During a visit to Europe in the late 1960s, Walt saw glass capillary chromatography in action and instantly realized its potential. On his way home from Europe he made a side trip to purchase one of the earliest glass-drawing machines. Walt’s team in Davis then began drawing tubing and developing excellence in capillary gas chromatography and column making.
The Early Years
Walt was born in Sioux City, Iowa with a lifelong inclination toward anything mechanical -- especially fast cars, a fascination that stayed with him his entire life. (Walt was known to pull, rebuild and replace the engine from his car in a single weekend in a quest for better performance.)
Returning home to Glendale, Calif., after serving in World War II, Walt followed the advice of relatives who owned a dairy in southern California and used the GI Bill to finance an education in dairy science. This educational path led him to the University of California at Davis where the degree in Dairy Science, fueled by his passion for food chemistry, turned into a 38-year career, with an undergraduate, master’s and Ph.D. degree and climbed the academic ladder becoming emeritus Professor in 1989.
Sharing his Knowledge
Walt became a highly sought after lecturer and he traveled around the United States giving lectures on the advantages and practical aspects of capillary gas chromatography. In some years Walt delivered more than 30 lectures and mini-workshops at leading chemical companies, symposia, research centers and universities. He enjoyed these activities immensely and his lecture style and enthusiasm for the field captivated audiences of analytical scientists. Walt continued lecturing, albeit at a reduced pace, well into his 80s.

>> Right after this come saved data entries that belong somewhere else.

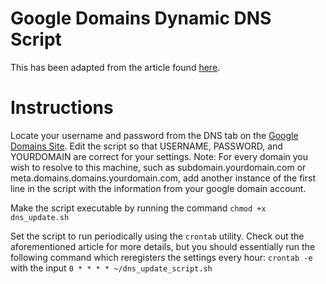 # Google Domains Dynamic DNS Script

This has been adapted from the article found [here](http://www.farrellf.com/projects/software/2016-05-03_Setting_Up_a_Raspberry_Pi_Web_Server/).

# Instructions

Locate your username and password from the DNS tab on the [Google Domains Site](domains.google.com). Edit the script so that USERNAME, PASSWORD, and YOURDOMAIN are correct for your settings. Note: For every domain you wish to resolve to this machine, such as subdomain.yourdomain.com or meta.domains.domains.yourdomain.com, add another instance of the first line in the script with the information from your google domain account.

Make the script executable by running the command `chmod +x dns_update.sh`

Set the script to run periodically using the `crontab` utility. Check out the aforementioned article for more details, but you should essentially run the following command which reregisters the settings every hour: `crontab -e` with the input `0 * * * * ~/dns_update_script.sh`
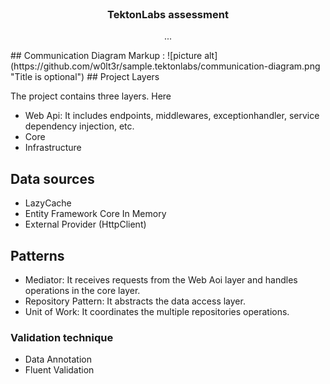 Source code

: 
<!-- PROJECT LOGO -->
</br>
  <h3 align="center">TektonLabs assessment</h3>

  <p align="center">
    ...
    <br />
  </p>
</div>
## Communication Diagram
Markup : ![picture alt](https://github.com/w0lt3r/sample.tektonlabs/communication-diagram.png "Title is optional")
## Project Layers

The project contains three layers. Here

* Web Api: It includes endpoints, middlewares, exceptionhandler, service dependency injection, etc.  
* Core
* Infrastructure


## Data sources

* LazyCache
* Entity Framework Core In Memory
* External Provider (HttpClient)

## Patterns

* Mediator: It receives requests from the Web Aoi layer and handles operations in the core layer.
* Repository Pattern: It abstracts the data access layer.
* Unit of Work: It coordinates the multiple repositories operations.

### Validation technique

* Data Annotation
* Fluent Validation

Walt earned many awards for his contributions to gas chromatography. Notable among these were The Humboldt Fellowship from the Alexander von Humboldt Foundation; The Founders Award in Gas Chromatography from the Beckman Foundation; The M.J.E. Golay Award from the International Symposium on Capillary Chromatography; the Keene P. Dimick Award from the Pittsburgh Conference; the A.J.P. Martin Gold Medal from the Chromatographic Society; and the 2008 Lifetime Achievement Award from LCGC.